*DIRECTIONS FOR THIS TASK*
Reproduce the data below verbatim from the line containing "(App Router, TypeScript)" through its final line, and produce nothing more.

*DATA PROVIDED*
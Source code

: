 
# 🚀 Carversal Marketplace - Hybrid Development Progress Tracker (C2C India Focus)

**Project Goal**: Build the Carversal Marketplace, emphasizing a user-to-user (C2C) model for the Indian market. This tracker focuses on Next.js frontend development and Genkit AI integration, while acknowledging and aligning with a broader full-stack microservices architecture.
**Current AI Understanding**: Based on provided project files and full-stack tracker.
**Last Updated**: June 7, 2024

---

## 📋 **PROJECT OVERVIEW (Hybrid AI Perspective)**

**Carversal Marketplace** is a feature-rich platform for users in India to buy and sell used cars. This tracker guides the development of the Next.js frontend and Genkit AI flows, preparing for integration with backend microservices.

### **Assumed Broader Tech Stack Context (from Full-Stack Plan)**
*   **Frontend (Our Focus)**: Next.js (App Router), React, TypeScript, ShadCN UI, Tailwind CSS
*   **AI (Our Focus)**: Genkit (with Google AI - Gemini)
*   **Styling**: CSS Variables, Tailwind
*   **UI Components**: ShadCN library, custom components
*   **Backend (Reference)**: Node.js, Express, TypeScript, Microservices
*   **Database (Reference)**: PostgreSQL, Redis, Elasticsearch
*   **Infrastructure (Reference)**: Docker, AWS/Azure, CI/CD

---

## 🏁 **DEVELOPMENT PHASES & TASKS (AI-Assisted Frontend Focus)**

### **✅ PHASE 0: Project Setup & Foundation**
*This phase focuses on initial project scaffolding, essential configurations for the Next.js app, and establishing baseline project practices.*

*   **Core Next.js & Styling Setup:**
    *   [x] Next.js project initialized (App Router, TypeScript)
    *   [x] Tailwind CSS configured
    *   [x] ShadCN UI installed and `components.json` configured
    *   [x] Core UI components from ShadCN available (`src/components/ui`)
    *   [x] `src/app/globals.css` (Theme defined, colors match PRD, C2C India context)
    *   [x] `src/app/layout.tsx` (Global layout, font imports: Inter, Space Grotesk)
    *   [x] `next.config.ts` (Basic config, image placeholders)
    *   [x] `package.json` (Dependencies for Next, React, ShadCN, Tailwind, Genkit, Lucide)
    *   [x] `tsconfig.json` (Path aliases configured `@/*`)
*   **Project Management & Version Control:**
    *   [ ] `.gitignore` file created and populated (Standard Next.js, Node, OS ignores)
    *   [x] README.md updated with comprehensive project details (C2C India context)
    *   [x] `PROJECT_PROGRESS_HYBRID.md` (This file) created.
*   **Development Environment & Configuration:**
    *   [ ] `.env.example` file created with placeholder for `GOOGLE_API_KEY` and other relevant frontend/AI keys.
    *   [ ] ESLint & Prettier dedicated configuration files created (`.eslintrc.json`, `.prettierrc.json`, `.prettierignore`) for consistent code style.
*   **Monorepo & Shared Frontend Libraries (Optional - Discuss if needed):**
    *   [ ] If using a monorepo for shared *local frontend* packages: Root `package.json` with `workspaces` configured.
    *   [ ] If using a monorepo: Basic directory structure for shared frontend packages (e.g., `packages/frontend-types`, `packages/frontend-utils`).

*RESULT OF THIS TASK*
    *   [x] Next.js project initialized (App Router, TypeScript)
    *   [x] Tailwind CSS configured
    *   [x] ShadCN UI installed and `components.json` configured
    *   [x] Core UI components from ShadCN available (`src/components/ui`)
    *   [x] `src/app/globals.css` (Theme defined, colors match PRD, C2C India context)
    *   [x] `src/app/layout.tsx` (Global layout, font imports: Inter, Space Grotesk)
    *   [x] `next.config.ts` (Basic config, image placeholders)
    *   [x] `package.json` (Dependencies for Next, React, ShadCN, Tailwind, Genkit, Lucide)
    *   [x] `tsconfig.json` (Path aliases configured `@/*`)
*   **Project Management & Version Control:**
    *   [ ] `.gitignore` file created and populated (Standard Next.js, Node, OS ignores)
    *   [x] README.md updated with comprehensive project details (C2C India context)
    *   [x] `PROJECT_PROGRESS_HYBRID.md` (This file) created.
*   **Development Environment & Configuration:**
    *   [ ] `.env.example` file created with placeholder for `GOOGLE_API_KEY` and other relevant frontend/AI keys.
    *   [ ] ESLint & Prettier dedicated configuration files created (`.eslintrc.json`, `.prettierrc.json`, `.prettierignore`) for consistent code style.
*   **Monorepo & Shared Frontend Libraries (Optional - Discuss if needed):**
    *   [ ] If using a monorepo for shared *local frontend* packages: Root `package.json` with `workspaces` configured.
    *   [ ] If using a monorepo: Basic directory structure for shared frontend packages (e.g., `packages/frontend-types`, `packages/frontend-utils`).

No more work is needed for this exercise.